= Wave radar =

Technology for measuring surface waves on water

Measuring ocean waves by use of marine radars.

Wave radar is a type of radar for measuring wind waves. Several instruments based on a variety of different concepts and techniques are available, and these are all often called. This article (see also Grønlie 2004), gives a brief description of the most common ground-based radar remote sensing techniques.

Instruments based on radar remote sensing techniques have become of particular interest in applications where it is important to avoid direct contact with the water surface and avoid structural interference. A typical case is wave measurements from an offshore platform in deep water, where swift currents could make mooring a wave buoy enormously difficult. Another interesting case is a ship under way, where having instruments in the sea is highly impractical and interference from the ship's hull must be avoided.

== Radar remote sensing ==

=== Terms and definitions ===

Basically there are two different classes of radar remote sensors for ocean waves.
- Direct sensor measures directly some relevant parameter of the wave system (like surface elevation or water particle velocity).
- Indirect sensors observe the surface waves via the interaction with some other physical process as for example the radar cross section of the sea surface.

Microwave radars may be used in two different modes;
- The near vertical mode. The radar echo is generated by specular reflections from the sea surface.
- The low grazing angle mode. The radar echo is generated by Bragg scattering, hence wind generated surface ripple (capillary waves) must be present. The backscattered signal will be modulated by the large surface gravity waves and the gravity wave information is derived from the modulation of the backscattered signal. An excellent presentation of the theories of microwave remote sensing of the sea surface is given by Plant and Shuler (1980).
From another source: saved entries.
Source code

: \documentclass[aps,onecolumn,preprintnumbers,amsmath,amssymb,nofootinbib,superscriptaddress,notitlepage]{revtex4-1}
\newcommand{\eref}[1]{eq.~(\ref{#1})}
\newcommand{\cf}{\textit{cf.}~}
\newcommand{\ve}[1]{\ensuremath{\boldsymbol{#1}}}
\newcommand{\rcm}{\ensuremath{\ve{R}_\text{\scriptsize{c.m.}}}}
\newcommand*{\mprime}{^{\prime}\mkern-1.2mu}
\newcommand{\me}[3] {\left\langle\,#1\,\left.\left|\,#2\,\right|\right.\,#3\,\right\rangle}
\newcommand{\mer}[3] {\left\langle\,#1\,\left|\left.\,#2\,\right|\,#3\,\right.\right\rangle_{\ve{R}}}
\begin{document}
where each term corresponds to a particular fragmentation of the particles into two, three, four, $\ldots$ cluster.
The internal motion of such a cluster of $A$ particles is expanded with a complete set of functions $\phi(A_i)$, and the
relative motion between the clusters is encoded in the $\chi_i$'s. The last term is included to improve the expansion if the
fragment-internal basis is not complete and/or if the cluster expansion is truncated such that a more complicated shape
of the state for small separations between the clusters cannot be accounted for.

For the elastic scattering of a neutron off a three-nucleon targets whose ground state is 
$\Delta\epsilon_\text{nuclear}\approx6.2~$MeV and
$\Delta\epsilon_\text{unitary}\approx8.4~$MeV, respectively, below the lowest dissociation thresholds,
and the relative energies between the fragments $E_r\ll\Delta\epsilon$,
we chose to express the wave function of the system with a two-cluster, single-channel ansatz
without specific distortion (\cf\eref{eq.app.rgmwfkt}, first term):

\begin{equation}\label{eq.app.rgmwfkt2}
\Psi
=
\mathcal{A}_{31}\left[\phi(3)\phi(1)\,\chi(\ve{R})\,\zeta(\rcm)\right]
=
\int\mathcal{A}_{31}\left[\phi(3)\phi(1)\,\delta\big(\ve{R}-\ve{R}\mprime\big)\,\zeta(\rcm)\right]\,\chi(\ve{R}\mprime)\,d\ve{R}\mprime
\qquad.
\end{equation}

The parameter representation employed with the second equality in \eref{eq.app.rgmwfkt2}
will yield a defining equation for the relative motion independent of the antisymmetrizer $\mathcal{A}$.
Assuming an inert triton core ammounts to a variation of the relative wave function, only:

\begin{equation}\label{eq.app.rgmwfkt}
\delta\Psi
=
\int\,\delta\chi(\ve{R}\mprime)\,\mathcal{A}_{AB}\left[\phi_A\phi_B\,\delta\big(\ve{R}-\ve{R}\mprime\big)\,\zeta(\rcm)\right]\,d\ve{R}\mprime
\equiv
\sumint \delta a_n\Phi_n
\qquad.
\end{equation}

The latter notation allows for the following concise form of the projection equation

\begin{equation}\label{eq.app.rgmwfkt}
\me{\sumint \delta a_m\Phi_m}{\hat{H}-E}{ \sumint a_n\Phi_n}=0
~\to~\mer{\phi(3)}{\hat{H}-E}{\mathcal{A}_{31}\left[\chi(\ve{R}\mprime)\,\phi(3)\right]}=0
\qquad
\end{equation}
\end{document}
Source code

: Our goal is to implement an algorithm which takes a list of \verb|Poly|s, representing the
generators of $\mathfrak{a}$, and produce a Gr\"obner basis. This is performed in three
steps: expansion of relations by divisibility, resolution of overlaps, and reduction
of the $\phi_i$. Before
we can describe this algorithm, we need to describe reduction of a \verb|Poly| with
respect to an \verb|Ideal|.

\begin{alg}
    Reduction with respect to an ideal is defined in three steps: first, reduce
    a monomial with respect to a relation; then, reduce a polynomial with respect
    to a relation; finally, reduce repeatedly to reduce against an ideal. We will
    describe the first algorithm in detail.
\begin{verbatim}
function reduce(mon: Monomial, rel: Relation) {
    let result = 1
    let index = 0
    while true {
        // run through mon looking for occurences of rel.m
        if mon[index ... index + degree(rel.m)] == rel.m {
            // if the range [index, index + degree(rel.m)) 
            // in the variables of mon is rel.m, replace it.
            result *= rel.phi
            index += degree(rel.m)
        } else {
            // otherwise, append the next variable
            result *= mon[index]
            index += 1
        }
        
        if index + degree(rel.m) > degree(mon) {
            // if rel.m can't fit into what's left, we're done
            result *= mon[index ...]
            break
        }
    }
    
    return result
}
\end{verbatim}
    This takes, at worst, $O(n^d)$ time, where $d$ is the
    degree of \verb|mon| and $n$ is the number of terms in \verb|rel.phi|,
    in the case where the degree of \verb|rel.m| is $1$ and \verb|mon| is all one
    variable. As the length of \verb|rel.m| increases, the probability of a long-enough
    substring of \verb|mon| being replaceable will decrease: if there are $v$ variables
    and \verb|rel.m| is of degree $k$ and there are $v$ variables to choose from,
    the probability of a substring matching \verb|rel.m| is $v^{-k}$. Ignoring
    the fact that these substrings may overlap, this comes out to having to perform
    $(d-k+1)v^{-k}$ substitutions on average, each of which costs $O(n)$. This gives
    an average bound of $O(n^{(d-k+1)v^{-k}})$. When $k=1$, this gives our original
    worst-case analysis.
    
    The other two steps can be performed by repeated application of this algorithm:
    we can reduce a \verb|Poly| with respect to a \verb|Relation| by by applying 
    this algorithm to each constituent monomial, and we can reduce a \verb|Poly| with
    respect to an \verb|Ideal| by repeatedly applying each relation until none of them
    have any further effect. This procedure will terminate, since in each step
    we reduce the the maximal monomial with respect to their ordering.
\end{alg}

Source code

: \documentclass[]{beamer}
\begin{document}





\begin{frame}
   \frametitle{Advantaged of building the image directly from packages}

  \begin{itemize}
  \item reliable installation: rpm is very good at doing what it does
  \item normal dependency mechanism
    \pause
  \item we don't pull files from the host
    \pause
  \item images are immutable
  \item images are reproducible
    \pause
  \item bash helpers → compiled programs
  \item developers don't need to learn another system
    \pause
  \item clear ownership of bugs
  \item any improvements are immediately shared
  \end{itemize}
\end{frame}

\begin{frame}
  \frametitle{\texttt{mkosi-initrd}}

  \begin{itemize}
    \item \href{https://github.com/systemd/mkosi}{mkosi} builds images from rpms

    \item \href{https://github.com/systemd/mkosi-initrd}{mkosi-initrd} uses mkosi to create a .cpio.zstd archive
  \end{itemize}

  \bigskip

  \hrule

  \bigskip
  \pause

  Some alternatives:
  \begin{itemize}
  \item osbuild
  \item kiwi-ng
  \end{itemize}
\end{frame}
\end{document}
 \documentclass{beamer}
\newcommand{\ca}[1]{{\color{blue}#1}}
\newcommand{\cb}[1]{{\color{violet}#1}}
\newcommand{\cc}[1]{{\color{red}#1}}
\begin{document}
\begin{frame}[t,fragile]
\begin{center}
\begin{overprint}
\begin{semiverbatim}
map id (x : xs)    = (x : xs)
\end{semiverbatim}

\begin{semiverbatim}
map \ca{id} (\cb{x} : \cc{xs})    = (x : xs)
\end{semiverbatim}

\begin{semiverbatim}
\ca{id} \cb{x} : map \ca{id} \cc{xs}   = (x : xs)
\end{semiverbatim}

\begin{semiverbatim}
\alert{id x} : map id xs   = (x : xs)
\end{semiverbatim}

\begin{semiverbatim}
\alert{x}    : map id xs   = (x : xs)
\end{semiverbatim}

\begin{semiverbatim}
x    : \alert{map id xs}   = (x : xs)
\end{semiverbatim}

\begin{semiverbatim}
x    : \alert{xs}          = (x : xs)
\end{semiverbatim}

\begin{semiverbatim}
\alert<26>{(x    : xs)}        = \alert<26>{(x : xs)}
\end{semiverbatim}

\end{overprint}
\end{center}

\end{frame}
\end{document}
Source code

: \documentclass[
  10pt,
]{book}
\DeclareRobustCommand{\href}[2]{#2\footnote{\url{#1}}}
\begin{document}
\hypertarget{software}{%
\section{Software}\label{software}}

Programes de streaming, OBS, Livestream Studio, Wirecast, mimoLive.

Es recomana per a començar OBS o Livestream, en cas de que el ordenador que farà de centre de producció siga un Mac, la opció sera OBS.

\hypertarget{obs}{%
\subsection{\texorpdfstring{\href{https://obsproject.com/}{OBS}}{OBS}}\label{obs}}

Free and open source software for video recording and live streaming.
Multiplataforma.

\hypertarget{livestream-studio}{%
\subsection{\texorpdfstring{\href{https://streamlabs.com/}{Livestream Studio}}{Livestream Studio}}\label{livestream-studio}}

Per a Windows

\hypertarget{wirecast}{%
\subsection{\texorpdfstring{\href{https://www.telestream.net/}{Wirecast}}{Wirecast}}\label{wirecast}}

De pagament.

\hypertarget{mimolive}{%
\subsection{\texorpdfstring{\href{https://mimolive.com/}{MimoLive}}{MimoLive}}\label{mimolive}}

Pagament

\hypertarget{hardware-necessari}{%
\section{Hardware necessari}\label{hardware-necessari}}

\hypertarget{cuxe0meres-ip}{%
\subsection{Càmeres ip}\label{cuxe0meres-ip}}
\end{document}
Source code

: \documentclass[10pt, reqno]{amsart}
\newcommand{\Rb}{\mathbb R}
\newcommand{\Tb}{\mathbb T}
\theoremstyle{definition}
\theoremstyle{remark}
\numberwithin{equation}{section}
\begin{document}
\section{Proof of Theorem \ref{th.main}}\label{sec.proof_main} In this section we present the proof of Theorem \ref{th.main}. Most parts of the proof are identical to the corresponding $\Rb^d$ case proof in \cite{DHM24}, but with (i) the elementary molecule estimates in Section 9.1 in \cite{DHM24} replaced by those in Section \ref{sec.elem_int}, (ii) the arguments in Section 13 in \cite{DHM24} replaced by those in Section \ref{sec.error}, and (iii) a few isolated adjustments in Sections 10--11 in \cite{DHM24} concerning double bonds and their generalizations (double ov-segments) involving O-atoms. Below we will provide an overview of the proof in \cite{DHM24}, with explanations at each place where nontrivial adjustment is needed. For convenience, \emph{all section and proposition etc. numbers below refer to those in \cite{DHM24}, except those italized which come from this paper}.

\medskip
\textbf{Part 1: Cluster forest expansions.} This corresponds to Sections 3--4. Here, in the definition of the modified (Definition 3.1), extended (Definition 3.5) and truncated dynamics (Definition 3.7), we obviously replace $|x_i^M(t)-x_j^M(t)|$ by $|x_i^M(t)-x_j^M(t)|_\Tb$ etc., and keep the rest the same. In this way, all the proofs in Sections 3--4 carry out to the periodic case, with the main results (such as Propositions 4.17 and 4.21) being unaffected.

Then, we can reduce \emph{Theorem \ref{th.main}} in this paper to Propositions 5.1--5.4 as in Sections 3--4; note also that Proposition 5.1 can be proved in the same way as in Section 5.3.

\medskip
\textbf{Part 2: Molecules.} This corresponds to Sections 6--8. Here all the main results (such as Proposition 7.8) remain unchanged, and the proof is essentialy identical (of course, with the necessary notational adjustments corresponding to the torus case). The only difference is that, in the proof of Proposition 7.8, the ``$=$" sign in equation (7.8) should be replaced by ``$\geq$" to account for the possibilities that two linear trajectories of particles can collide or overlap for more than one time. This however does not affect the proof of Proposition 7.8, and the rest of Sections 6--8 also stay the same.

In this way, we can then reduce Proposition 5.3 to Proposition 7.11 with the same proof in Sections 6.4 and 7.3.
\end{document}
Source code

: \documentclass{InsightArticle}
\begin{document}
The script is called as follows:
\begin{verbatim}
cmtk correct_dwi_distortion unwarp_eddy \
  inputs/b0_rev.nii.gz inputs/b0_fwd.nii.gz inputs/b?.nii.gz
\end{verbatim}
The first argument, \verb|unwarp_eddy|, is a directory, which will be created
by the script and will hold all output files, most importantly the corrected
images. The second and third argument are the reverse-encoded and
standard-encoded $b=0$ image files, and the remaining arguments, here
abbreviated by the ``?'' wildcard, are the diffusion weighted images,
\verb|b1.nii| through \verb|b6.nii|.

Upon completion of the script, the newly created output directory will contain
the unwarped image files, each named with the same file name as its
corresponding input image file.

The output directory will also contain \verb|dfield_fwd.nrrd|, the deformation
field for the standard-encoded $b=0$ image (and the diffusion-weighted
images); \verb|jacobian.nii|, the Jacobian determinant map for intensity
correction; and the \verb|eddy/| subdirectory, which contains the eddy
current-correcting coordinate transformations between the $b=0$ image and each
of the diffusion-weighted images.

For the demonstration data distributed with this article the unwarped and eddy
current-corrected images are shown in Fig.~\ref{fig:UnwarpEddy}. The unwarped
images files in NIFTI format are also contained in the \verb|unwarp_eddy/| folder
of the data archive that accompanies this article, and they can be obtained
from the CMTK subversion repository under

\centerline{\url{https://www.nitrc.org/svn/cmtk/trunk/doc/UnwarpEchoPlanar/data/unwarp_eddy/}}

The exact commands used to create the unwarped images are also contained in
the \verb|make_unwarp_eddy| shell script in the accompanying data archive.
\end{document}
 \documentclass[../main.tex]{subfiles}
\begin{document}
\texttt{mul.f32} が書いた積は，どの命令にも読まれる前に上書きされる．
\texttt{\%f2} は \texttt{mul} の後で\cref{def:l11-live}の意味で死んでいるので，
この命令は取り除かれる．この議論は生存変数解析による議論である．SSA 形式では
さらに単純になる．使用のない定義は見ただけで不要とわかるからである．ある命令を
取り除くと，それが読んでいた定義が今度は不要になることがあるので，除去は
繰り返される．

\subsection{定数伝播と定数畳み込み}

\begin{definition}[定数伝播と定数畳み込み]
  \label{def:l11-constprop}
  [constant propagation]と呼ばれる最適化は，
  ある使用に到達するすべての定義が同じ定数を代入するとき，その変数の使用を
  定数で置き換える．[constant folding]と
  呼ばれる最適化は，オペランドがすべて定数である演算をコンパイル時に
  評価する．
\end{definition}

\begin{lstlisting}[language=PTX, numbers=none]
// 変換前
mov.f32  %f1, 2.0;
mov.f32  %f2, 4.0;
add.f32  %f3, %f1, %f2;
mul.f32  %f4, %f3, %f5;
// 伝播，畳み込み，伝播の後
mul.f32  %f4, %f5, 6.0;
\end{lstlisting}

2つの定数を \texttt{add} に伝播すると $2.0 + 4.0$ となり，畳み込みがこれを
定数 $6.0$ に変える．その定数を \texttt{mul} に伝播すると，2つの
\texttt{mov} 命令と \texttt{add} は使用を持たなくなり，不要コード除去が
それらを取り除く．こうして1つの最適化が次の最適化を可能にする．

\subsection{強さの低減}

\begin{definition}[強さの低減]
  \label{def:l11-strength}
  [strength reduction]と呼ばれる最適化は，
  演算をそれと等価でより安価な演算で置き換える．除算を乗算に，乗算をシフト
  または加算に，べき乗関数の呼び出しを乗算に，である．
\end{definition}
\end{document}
The radar footprint (the size of the surface area which is illuminated by the radar) must be small in comparison with all ocean wavelengths of interest. The radar spatial resolution is determined by the bandwidth of the radar signal (see radar signal characteristics) and the beamwidth of the radar antenna.

The beam of a microwave antenna diverges. Consequently, the resolution decreases with increasing range. For all practical purposes, the beam of an IR radar (laser) does not diverge. Therefore, its resolution is independent of range.

HF radars utilize the Bragg scattering mechanism and do always operate at very low grazing angles. Due to the low frequency of operation the radar waves are backscattered directly from the gravity waves and surface ripple need not be present.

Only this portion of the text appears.